By late 2001, the agency had contracted with Dr. James Mitchell, a psychologist with the SERE (Survival, Evasion, Resistance and Escape] program who had monitored mock interrogations but had never conducted any real ones, according to colleagues. He was known for his belief that a psychological concept called "learned helplessness" was crucial to successful interrogation.
Dr. Martin Seligman, a professor of psychology who had developed the concept, said in an interview that he was puzzled by Mitchell's notion that learned helplessness was relevant to interrogation.
"I think helplessness would make someone more dependent, less defiant and more compliant," Seligman said, "but I do not think it would lead reliably to more truth-telling."
Still, Mitchell, who declined to comment for this article, became a persuasive player in agency discussions about the best way to interrogate Qaida prisoners. Eventually, along with another former SERE psychologist, Bruce Jessen, Mitchell helped persuade CIA officials that Qaida members were fundamentally different from the myriad personalities the agency routinely dealt with.

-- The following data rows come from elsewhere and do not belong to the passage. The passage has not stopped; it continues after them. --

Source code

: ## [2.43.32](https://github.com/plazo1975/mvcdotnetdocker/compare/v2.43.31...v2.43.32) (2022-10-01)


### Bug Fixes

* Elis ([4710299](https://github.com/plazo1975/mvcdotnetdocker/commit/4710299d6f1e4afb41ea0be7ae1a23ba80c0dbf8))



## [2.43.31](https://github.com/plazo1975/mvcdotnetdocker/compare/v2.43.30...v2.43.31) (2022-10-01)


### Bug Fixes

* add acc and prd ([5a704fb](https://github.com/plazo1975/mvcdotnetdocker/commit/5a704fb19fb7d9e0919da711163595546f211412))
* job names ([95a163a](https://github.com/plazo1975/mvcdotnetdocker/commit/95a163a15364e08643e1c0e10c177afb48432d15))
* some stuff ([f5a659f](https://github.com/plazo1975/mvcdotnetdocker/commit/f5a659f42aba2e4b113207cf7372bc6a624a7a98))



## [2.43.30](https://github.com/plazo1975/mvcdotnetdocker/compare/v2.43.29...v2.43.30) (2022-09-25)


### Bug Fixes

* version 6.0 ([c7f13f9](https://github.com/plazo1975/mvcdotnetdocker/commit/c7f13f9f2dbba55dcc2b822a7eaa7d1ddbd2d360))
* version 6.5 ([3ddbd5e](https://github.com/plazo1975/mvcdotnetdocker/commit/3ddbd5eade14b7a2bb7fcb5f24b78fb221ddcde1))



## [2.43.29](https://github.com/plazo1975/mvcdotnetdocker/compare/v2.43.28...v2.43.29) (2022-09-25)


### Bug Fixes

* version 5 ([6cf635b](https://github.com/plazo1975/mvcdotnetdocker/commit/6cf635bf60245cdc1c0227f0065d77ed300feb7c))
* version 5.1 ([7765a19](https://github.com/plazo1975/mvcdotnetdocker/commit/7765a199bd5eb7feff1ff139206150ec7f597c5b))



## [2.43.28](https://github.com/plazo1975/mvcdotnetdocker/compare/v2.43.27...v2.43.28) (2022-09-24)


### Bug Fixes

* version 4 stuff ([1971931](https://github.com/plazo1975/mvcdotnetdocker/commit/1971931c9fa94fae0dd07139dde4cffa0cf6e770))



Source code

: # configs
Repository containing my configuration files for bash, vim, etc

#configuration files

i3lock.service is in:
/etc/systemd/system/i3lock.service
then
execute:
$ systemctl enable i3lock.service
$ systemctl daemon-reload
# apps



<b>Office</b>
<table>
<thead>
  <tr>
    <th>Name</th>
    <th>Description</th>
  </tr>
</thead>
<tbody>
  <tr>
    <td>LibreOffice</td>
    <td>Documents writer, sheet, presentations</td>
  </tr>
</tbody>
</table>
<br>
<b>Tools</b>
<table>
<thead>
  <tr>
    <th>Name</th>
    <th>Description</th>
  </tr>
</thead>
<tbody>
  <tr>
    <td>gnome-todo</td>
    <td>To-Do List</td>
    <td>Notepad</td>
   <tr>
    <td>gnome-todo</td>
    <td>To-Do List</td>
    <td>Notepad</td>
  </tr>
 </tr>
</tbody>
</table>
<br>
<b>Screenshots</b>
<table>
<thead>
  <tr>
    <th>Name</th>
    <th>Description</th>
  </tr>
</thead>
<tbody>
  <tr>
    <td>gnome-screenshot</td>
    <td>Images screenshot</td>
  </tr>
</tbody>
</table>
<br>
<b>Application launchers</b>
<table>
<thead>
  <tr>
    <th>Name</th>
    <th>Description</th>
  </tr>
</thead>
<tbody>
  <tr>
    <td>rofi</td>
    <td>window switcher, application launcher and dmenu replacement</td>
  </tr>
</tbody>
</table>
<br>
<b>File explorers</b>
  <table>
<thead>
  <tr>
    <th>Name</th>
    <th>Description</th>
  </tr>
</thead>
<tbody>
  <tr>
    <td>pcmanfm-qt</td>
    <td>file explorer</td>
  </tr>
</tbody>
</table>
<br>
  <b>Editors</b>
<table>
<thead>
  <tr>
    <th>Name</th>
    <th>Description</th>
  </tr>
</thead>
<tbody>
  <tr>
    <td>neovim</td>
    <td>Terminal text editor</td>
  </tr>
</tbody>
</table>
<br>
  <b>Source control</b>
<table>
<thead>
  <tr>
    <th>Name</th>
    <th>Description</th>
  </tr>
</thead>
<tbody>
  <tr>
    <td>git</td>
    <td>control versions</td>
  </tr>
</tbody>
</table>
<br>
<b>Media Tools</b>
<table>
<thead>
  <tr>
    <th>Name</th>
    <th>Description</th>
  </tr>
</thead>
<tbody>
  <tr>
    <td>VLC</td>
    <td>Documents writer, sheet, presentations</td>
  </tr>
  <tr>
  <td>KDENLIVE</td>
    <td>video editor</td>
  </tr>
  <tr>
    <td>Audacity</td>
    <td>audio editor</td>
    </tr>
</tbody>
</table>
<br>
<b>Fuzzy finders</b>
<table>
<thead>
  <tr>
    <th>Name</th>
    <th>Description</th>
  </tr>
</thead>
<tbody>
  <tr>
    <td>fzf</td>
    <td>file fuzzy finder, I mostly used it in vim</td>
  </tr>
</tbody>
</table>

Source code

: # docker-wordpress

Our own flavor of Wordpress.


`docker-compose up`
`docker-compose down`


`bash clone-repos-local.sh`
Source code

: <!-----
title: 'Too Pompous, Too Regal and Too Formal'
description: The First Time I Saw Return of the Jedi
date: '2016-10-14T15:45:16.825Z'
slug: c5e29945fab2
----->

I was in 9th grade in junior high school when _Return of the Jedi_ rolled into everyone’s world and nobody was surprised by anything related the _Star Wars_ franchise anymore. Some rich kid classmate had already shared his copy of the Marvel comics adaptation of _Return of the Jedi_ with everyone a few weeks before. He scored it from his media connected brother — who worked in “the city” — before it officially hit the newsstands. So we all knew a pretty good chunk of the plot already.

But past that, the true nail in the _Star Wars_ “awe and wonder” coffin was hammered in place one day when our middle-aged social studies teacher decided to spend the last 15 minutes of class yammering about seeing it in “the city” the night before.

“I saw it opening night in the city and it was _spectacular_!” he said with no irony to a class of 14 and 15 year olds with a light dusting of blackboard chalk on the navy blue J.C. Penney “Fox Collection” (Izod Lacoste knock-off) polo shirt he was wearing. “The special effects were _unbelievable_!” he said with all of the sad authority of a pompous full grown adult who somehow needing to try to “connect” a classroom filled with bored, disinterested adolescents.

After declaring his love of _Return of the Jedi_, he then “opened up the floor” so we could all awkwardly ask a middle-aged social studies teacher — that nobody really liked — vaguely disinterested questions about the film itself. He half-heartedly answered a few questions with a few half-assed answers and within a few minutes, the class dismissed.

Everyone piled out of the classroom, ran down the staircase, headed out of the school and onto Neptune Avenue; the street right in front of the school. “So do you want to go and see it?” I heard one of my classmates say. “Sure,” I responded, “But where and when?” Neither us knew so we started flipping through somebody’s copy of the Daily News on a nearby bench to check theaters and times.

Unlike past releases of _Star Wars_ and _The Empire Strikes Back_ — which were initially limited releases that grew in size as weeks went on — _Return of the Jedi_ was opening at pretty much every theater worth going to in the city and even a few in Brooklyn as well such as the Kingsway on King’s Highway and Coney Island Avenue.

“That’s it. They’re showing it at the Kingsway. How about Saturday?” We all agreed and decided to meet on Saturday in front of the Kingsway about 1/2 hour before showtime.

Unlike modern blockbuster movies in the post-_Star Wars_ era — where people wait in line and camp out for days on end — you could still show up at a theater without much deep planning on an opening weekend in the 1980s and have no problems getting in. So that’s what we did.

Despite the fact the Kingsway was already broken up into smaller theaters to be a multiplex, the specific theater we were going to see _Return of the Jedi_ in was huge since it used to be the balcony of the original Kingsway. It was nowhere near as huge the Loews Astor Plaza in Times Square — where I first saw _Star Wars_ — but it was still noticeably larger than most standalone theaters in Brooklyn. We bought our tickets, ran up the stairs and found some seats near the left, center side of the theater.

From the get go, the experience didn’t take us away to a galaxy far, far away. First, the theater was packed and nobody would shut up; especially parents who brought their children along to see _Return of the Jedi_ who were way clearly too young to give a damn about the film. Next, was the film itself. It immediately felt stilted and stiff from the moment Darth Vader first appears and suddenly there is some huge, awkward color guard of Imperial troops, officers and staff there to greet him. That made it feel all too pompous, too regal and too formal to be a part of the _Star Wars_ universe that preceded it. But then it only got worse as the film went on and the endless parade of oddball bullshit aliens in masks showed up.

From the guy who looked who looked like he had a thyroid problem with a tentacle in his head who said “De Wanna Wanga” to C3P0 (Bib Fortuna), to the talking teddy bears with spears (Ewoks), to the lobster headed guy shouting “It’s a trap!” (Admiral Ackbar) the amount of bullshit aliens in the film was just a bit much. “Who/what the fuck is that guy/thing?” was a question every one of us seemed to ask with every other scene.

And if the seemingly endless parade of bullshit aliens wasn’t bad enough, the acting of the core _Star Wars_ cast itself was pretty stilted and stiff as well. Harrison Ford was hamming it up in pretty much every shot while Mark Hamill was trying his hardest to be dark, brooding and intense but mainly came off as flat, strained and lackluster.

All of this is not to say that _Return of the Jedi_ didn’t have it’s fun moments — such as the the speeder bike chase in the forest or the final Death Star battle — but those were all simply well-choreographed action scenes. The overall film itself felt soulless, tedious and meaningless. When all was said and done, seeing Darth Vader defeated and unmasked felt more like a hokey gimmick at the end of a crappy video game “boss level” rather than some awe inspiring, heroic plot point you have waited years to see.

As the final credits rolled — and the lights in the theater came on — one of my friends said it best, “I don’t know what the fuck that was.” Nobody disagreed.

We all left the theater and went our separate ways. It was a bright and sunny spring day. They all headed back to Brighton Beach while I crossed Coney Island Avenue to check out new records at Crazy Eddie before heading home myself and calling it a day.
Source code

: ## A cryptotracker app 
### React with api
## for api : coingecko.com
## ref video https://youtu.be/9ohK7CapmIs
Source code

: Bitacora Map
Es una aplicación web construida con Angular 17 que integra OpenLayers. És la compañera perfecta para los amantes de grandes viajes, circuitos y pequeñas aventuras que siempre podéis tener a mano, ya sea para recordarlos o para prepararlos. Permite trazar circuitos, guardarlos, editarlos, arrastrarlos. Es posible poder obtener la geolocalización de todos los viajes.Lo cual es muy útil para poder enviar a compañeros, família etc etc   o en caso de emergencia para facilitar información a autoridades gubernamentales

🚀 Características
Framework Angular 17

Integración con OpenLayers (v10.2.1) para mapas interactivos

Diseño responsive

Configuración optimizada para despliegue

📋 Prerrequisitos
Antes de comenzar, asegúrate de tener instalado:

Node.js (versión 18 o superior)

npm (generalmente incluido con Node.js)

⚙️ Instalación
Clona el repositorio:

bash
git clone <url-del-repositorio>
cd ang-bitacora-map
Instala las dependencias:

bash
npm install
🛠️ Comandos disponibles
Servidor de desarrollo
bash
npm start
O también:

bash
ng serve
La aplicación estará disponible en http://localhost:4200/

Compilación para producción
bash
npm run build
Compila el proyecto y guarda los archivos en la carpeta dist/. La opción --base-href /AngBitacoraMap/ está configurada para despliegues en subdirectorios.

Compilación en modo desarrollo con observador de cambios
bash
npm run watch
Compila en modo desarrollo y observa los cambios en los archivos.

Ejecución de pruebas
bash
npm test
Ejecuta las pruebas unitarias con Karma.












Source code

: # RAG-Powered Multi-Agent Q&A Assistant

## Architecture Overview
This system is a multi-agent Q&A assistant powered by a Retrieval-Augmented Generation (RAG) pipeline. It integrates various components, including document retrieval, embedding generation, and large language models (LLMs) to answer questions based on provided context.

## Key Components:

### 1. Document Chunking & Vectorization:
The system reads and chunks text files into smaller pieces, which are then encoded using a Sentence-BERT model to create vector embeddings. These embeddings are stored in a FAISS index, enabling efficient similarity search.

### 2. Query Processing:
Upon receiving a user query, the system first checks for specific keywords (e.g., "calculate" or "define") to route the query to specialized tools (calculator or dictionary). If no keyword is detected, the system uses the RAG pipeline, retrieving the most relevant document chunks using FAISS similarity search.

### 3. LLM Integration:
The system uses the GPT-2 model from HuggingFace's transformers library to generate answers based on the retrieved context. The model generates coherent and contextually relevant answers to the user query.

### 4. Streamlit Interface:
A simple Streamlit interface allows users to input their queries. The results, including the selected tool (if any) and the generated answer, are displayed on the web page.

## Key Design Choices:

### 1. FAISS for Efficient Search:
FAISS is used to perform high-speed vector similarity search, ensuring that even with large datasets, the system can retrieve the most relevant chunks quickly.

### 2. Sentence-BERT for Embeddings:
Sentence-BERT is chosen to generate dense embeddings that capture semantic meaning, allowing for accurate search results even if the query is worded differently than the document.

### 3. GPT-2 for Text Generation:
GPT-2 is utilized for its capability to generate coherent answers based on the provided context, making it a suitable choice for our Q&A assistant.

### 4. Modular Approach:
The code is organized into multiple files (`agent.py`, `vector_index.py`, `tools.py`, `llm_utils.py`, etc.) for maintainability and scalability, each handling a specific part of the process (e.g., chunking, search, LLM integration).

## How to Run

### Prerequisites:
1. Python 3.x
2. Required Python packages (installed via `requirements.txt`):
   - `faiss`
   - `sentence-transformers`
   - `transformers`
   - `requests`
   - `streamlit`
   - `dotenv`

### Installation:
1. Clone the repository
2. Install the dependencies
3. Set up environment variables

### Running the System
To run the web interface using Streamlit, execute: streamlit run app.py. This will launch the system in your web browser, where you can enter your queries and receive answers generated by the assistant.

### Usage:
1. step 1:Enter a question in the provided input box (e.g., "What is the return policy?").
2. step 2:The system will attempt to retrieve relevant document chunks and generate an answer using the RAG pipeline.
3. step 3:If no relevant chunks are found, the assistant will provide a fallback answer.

"Jim believed that people of this ilk would confess for only one reason -- sheer terror," said one CIA official.
Overwhelmed with reports of potential threats, and anguished that the agency had failed to stop 9/11, Tenet and his top aides did not probe deeply into the prescription that Mitchell so confidently presented: using the SERE tactics on Qaida prisoners.
Some research on the origin of those methods would have given reason for doubt. Government studies in the 1950s found Chinese Communist interrogators produced false confessions from captured American pilots not with some kind of sinister "brainwashing" but with crude tactics: shackling the Americans to force them to stand for hours, keeping them in cold cells, disrupting their sleep and limiting access to food and hygiene.
"The Communists do not look upon these assaults as 'torture,' " one study concluded. "But all of them produce great discomfort, and lead to serious disturbances of many bodily processes; there is no reason to differentiate them from any other form of torture." Worse, the study found that under such treatment, a prisoner became "malleable and suggestible, and in some instances he may confabulate."
In late 2001, about a half-dozen SERE trainers, according to a report released Tuesday by the Senate Armed Services Committee, began raising stark warnings about plans by both the military and the CIA to use the SERE methods in interrogations. In December 2001, Lt. Col. Daniel J. Baumgartner of the Air Force, who oversaw SERE training, cautioned that physical pressure was "less reliable" than other interrogation methods, could backfire by increasing a prisoner's resistance and would have an "intolerable public and political backlash when discovered." But his memo went to the Defense Department, not the CIA.